Data to use →
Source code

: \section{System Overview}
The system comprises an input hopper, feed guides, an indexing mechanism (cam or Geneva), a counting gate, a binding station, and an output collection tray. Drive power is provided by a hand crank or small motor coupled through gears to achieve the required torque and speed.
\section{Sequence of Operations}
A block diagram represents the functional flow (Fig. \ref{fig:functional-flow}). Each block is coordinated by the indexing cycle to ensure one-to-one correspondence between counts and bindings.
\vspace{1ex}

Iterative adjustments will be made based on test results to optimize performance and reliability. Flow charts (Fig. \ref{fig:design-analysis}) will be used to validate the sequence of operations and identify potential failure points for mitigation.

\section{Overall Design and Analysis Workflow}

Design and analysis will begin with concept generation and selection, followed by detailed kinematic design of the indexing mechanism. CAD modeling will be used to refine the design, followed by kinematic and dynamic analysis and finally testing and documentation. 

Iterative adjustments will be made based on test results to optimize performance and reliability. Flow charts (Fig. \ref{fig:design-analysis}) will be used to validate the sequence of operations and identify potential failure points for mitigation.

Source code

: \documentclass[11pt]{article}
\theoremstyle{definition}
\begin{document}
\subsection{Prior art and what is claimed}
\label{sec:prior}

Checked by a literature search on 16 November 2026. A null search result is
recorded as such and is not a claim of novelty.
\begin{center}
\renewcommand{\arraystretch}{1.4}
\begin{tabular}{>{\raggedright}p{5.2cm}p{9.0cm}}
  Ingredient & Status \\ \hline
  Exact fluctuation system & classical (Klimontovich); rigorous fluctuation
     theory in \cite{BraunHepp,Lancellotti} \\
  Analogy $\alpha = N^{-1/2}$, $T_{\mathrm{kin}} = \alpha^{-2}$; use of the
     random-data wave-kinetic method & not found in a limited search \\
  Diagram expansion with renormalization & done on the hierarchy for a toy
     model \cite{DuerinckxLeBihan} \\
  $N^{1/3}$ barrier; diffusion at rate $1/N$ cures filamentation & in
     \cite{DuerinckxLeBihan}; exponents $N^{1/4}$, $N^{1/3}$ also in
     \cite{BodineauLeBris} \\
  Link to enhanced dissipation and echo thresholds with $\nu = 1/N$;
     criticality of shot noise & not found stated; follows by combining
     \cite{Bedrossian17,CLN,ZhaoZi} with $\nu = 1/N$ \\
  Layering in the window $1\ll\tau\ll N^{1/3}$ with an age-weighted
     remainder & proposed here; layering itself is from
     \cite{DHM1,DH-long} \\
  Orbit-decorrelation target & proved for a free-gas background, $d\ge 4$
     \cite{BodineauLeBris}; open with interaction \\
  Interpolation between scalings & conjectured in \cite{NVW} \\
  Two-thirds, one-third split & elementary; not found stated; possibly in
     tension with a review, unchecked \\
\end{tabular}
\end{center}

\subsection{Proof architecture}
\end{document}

Your objective →
Lines from the one holding "with interaction \\" through the end of the material above should be output exactly, and all others skipped.

Written response →
     \cite{BodineauLeBris}; open with interaction \\
  Interpolation between scalings & conjectured in \cite{NVW} \\
  Two-thirds, one-third split & elementary; not found stated; possibly in
     tension with a review, unchecked \\
\end{tabular}
\end{center}

\subsection{Proof architecture}
\end{document}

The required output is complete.